# [Description of the task]
Your response should match the records line for line.

# [Exercise inputs]
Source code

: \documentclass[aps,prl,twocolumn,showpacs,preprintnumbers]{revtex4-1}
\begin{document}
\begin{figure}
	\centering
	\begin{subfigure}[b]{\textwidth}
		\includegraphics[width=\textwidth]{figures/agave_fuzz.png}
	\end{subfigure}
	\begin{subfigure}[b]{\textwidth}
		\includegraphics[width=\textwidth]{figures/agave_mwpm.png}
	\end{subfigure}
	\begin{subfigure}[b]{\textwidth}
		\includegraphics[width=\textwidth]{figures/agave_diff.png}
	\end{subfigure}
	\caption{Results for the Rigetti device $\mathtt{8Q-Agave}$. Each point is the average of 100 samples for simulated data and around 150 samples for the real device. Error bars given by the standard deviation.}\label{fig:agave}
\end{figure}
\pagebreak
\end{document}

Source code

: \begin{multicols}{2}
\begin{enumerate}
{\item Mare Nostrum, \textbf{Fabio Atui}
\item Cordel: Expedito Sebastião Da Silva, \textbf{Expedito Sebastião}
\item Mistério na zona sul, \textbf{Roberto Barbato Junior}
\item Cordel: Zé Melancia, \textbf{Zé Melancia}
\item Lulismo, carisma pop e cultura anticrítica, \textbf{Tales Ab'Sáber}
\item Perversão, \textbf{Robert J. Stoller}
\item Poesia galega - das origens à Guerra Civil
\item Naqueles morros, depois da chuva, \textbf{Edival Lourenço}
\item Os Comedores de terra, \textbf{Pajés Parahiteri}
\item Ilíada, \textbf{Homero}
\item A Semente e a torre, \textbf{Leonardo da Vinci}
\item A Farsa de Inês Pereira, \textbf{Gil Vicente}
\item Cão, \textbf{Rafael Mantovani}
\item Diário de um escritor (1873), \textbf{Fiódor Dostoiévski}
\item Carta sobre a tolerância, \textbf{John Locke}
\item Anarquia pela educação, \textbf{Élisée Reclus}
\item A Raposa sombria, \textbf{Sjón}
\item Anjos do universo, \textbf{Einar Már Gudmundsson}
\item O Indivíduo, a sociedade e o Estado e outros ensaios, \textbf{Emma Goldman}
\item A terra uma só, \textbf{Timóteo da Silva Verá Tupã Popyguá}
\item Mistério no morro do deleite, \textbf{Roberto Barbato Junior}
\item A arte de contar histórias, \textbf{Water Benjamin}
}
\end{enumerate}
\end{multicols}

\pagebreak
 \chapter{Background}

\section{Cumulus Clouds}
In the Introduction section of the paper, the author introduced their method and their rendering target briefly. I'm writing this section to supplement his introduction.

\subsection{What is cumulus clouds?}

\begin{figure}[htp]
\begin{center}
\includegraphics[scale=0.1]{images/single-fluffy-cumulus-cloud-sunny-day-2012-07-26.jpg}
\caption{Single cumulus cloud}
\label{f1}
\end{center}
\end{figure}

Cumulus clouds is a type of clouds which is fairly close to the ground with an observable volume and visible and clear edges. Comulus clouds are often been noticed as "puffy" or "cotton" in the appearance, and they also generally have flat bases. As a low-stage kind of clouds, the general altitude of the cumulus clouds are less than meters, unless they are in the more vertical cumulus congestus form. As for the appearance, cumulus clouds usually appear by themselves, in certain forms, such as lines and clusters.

# [Exercise response]
Source code

: \documentclass[aps,prl,twocolumn,showpacs,preprintnumbers]{revtex4-1}
\begin{document}
\begin{figure}
	\centering
	\begin{subfigure}[b]{\textwidth}
		\includegraphics[width=\textwidth]{figures/agave_fuzz.png}
	\end{subfigure}
	\begin{subfigure}[b]{\textwidth}
		\includegraphics[width=\textwidth]{figures/agave_mwpm.png}
	\end{subfigure}
	\begin{subfigure}[b]{\textwidth}
		\includegraphics[width=\textwidth]{figures/agave_diff.png}
	\end{subfigure}
	\caption{Results for the Rigetti device $\mathtt{8Q-Agave}$. Each point is the average of 100 samples for simulated data and around 150 samples for the real device. Error bars given by the standard deviation.}\label{fig:agave}
\end{figure}
\pagebreak
\end{document}

Source code

: \begin{multicols}{2}
\begin{enumerate}
{\item Mare Nostrum, \textbf{Fabio Atui}
\item Cordel: Expedito Sebastião Da Silva, \textbf{Expedito Sebastião}
\item Mistério na zona sul, \textbf{Roberto Barbato Junior}
\item Cordel: Zé Melancia, \textbf{Zé Melancia}
\item Lulismo, carisma pop e cultura anticrítica, \textbf{Tales Ab'Sáber}
\item Perversão, \textbf{Robert J. Stoller}
\item Poesia galega - das origens à Guerra Civil
\item Naqueles morros, depois da chuva, \textbf{Edival Lourenço}
\item Os Comedores de terra, \textbf{Pajés Parahiteri}
\item Ilíada, \textbf{Homero}
\item A Semente e a torre, \textbf{Leonardo da Vinci}
\item A Farsa de Inês Pereira, \textbf{Gil Vicente}
\item Cão, \textbf{Rafael Mantovani}
\item Diário de um escritor (1873), \textbf{Fiódor Dostoiévski}
\item Carta sobre a tolerância, \textbf{John Locke}
\item Anarquia pela educação, \textbf{Élisée Reclus}
\item A Raposa sombria, \textbf{Sjón}
\item Anjos do universo, \textbf{Einar Már Gudmundsson}
\item O Indivíduo, a sociedade e o Estado e outros ensaios, \textbf{Emma Goldman}
\item A terra uma só, \textbf{Timóteo da Silva Verá Tupã Popyguá}
\item Mistério no morro do deleite, \textbf{Roberto Barbato Junior}
\item A arte de contar histórias, \textbf{Water Benjamin}
}
\end{enumerate}
\end{multicols}

\pagebreak
 \chapter{Background}

\section{Cumulus Clouds}
In the Introduction section of the paper, the author introduced their method and their rendering target briefly. I'm writing this section to supplement his introduction.

\subsection{What is cumulus clouds?}

\begin{figure}[htp]
\begin{center}
\includegraphics[scale=0.1]{images/single-fluffy-cumulus-cloud-sunny-day-2012-07-26.jpg}
\caption{Single cumulus cloud}
\label{f1}
\end{center}
\end{figure}

Cumulus clouds is a type of clouds which is fairly close to the ground with an observable volume and visible and clear edges. Comulus clouds are often been noticed as "puffy" or "cotton" in the appearance, and they also generally have flat bases. As a low-stage kind of clouds, the general altitude of the cumulus clouds are less than meters, unless they are in the more vertical cumulus congestus form. As for the appearance, cumulus clouds usually appear by themselves, in certain forms, such as lines and clusters.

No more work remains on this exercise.